■ **What to produce**
Stop at the line that contains "Hyperparameter Tuning: Optimizing". Until then, set down each line of the records exactly, beginning with the first, and skip pictures.

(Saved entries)
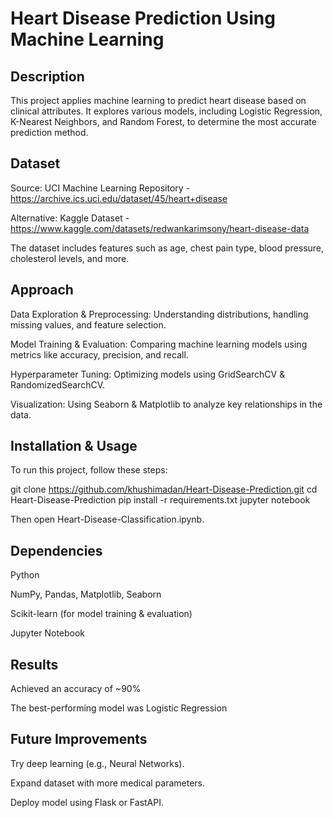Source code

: # Heart Disease Prediction Using Machine Learning

## Description

This project applies machine learning to predict heart disease based on clinical attributes. It explores various models, including Logistic Regression, K-Nearest Neighbors, and Random Forest, to determine the most accurate prediction method.

## Dataset

Source: UCI Machine Learning Repository - https://archive.ics.uci.edu/dataset/45/heart+disease

Alternative: Kaggle Dataset - https://www.kaggle.com/datasets/redwankarimsony/heart-disease-data

The dataset includes features such as age, chest pain type, blood pressure, cholesterol levels, and more.

## Approach

Data Exploration & Preprocessing: Understanding distributions, handling missing values, and feature selection.

Model Training & Evaluation: Comparing machine learning models using metrics like accuracy, precision, and recall.

Hyperparameter Tuning: Optimizing models using GridSearchCV & RandomizedSearchCV.

Visualization: Using Seaborn & Matplotlib to analyze key relationships in the data.

## Installation & Usage

To run this project, follow these steps:

git clone https://github.com/khushimadan/Heart-Disease-Prediction.git
cd Heart-Disease-Prediction
pip install -r requirements.txt
jupyter notebook

Then open Heart-Disease-Classification.ipynb.

## Dependencies

Python

NumPy, Pandas, Matplotlib, Seaborn

Scikit-learn (for model training & evaluation)

Jupyter Notebook

## Results

Achieved an accuracy of ~90%

The best-performing model was Logistic Regression

## Future Improvements

Try deep learning (e.g., Neural Networks).

Expand dataset with more medical parameters.

Deploy model using Flask or FastAPI.
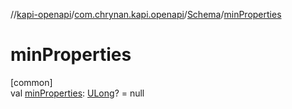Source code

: //[kapi-openapi](../../../index.md)/[com.chrynan.kapi.openapi](../index.md)/[Schema](index.md)/[minProperties](min-properties.md)

# minProperties

[common]\
val [minProperties](min-properties.md): [ULong](https://kotlinlang.org/api/latest/jvm/stdlib/kotlin/-u-long/index.html)? = null
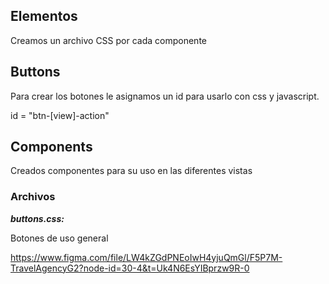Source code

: ## Elementos

Creamos un archivo CSS por cada componente

## Buttons

Para crear los botones le asignamos un id para usarlo con css y javascript.

id = "btn-[view]-action"

## Components

Creados componentes para su uso en las diferentes vistas

### Archivos

**_buttons.css:_**

Botones de uso general



https://www.figma.com/file/LW4kZGdPNEoIwH4yjuQmGl/F5P7M-TravelAgencyG2?node-id=30-4&t=Uk4N6EsYIBprzw9R-0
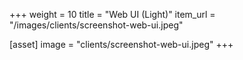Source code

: +++
weight = 10
title = "Web UI (Light)"
item_url = "/images/clients/screenshot-web-ui.jpeg"

[asset]
  image = "clients/screenshot-web-ui.jpeg"
+++
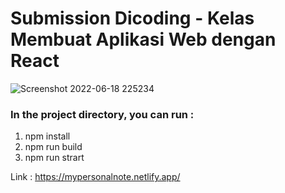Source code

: # Submission Dicoding - Kelas Membuat Aplikasi Web dengan React

![Screenshot 2022-06-18 225234](https://user-images.githubusercontent.com/61103666/174444008-b2fdc357-b628-405c-97a6-dc312162f10c.png)


### In the project directory, you can run :
1. npm install
2. npm run build
3. npm run strart

Link : https://mypersonalnote.netlify.app/
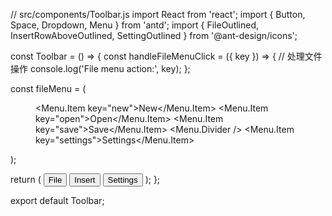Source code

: // src/components/Toolbar.js
import React from 'react';
import { Button, Space, Dropdown, Menu } from 'antd';
import { FileOutlined, InsertRowAboveOutlined, SettingOutlined } from '@ant-design/icons';

const Toolbar = () => {
  const handleFileMenuClick = ({ key }) => {
    // 处理文件操作
    console.log('File menu action:', key);
  };

  const fileMenu = (
    <Menu onClick={handleFileMenuClick}>
      <Menu.Item key="new">New</Menu.Item>
      <Menu.Item key="open">Open</Menu.Item>
      <Menu.Item key="save">Save</Menu.Item>
      <Menu.Divider />
      <Menu.Item key="settings">Settings</Menu.Item>
    </Menu>
  );

  return (
    <Space>
      <Dropdown overlay={fileMenu} placement="bottomCenter">
        <Button>
          <FileOutlined />
          File
        </Button>
      </Dropdown>
      <Button>
        <InsertRowAboveOutlined />
        Insert
      </Button>
      <Button>
        <SettingOutlined />
        Settings
      </Button>
    </Space>
  );
};

export default Toolbar;

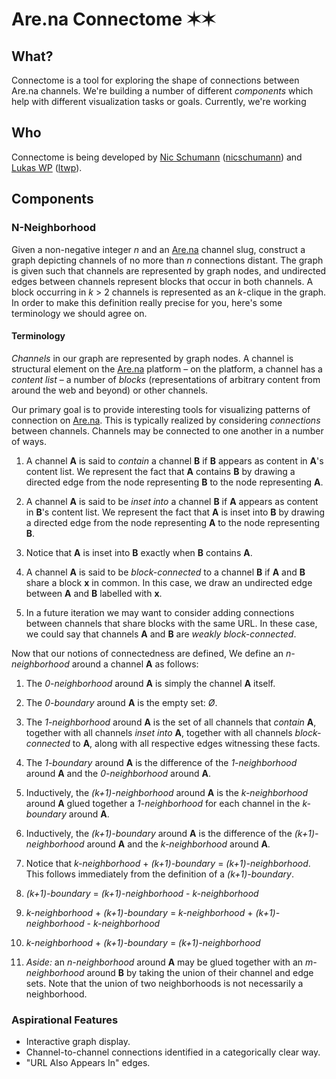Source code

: # Are.na Connectome ✶✶

## What?

Connectome is a tool for exploring the shape of connections between Are.na channels. We're building a number of different *components* which help with different visualization tasks or goals. Currently, we're working

## Who

Connectome is being developed by [Nic Schumann](http://workshop.co) ([nicschumann](http://github.com/nicschumann)) and [Lukas WP](http://ltwp.net) ([ltwp](http://github.com/ltwp)).

## Components

### N-Neighborhood

Given a non-negative integer *n* and an [Are.na](http://are.na) channel slug, construct a graph depicting channels of no more than *n* connections distant. The graph is given such that channels are represented by graph nodes, and undirected edges between channels represent blocks that occur in both channels. A block occurring in *k* > 2 channels is represented as an *k*-clique in the graph. In order to make this definition really precise for you, here's some terminology we should agree on.

#### Terminology

*Channels* in our graph are represented by graph nodes. A channel is structural element on the [Are.na](http://are.na) platform – on the platform, a channel has a *content list* – a number of *blocks* (representations of arbitrary content from around the web and beyond) or other channels.

Our primary goal is to provide interesting tools for visualizing patterns of connection on [Are.na](http://are.na). This is typically realized by considering *connections* between channels. Channels may be connected to one another in a number of ways.

1. A channel **A** is said to *contain* a channel **B** if **B** appears as content in **A**'s content list. We represent the fact that **A** contains **B** by drawing a directed edge from the node representing **B** to the node representing **A**.

2. A channel **A** is said to be *inset into* a channel **B** if **A** appears as content in **B**'s content list. We represent the fact that **A** is inset into **B** by drawing a directed edge from the node representing **A** to the node representing **B**. 

3. Notice that **A** is inset into **B** exactly when **B** contains **A**.

4. A channel **A** is said to be *block-connected* to a channel **B** if **A** and **B** share a block **x** in common. In this case, we draw an undirected edge between **A** and **B** labelled with **x**.

5. In a future iteration we may want to consider adding connections between channels that share blocks with the same URL. In these case, we could say that channels **A** and **B** are *weakly block-connected*.

Now that our notions of connectedness are defined, We define an *n-neighborhood* around a channel **A** as follows:

1. The *0-neighborhood* around **A** is simply the channel **A** itself.

2. The *0-boundary* around **A** is the empty set: *Ø*.

3. The *1-neighborhood* around **A** is the set of all channels that *contain* **A**, together with all channels *inset into* **A**, together with all channels *block-connected* to **A**, along with all respective edges witnessing these facts.

4. The *1-boundary* around **A** is the difference of the *1-neighborhood* around **A** and the *0-neighborhood* around **A**.

5. Inductively, the *(k+1)-neighborhood* around **A** is the *k-neighborhood* around **A** glued together a *1-neighborhood* for each channel in the *k-boundary* around **A**.

6. Inductively, the *(k+1)-boundary* around **A** is the difference of the *(k+1)-neighborhood* around **A** and the *k-neighborhood* around **A**.

7. Notice that *k-neighborhood* + *(k+1)-boundary* = *(k+1)-neighborhood*. This follows immediately from the definition of a *(k+1)-boundary*.

8. *(k+1)-boundary* = *(k+1)-neighborhood* - *k-neighborhood*

9. *k-neighborhood* + *(k+1)-boundary* = *k-neighborhood* + *(k+1)-neighborhood* - *k-neighborhood*

10. *k-neighborhood* + *(k+1)-boundary* = *(k+1)-neighborhood*

11. *Aside:* an *n-neighborhood* around **A** may be glued together with an *m-neighborhood* around **B** by taking the union of their channel and edge sets. Note that the union of two neighborhoods is not necessarily a neighborhood.


### Aspirational Features

- Interactive graph display.
- Channel-to-channel connections identified in a categorically clear way.
- "URL Also Appears In" edges.
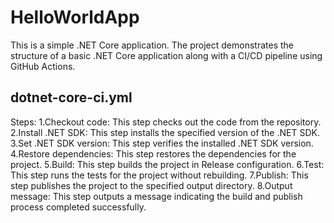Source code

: # HelloWorldApp

This is a simple .NET Core application. The project demonstrates the structure of a basic .NET Core application along with a CI/CD pipeline using GitHub Actions.

## dotnet-core-ci.yml
Steps:
1.Checkout code: This step checks out the code from the repository.
2.Install .NET SDK: This step installs the specified version of the .NET SDK.
3.Set .NET SDK version: This step verifies the installed .NET SDK version.
4.Restore dependencies: This step restores the dependencies for the project.
5.Build: This step builds the project in Release configuration.
6.Test: This step runs the tests for the project without rebuilding.
7.Publish: This step publishes the project to the specified output directory.
8.Output message: This step outputs a message indicating the build and publish process completed successfully.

■ **Exercise response**
Source code

: # Heart Disease Prediction Using Machine Learning

## Description

This project applies machine learning to predict heart disease based on clinical attributes. It explores various models, including Logistic Regression, K-Nearest Neighbors, and Random Forest, to determine the most accurate prediction method.

## Dataset

Source: UCI Machine Learning Repository - https://archive.ics.uci.edu/dataset/45/heart+disease

Alternative: Kaggle Dataset - https://www.kaggle.com/datasets/redwankarimsony/heart-disease-data

The dataset includes features such as age, chest pain type, blood pressure, cholesterol levels, and more.

## Approach

Data Exploration & Preprocessing: Understanding distributions, handling missing values, and feature selection.

Model Training & Evaluation: Comparing machine learning models using metrics like accuracy, precision, and recall.

Hyperparameter Tuning: Optimizing models using GridSearchCV & RandomizedSearchCV.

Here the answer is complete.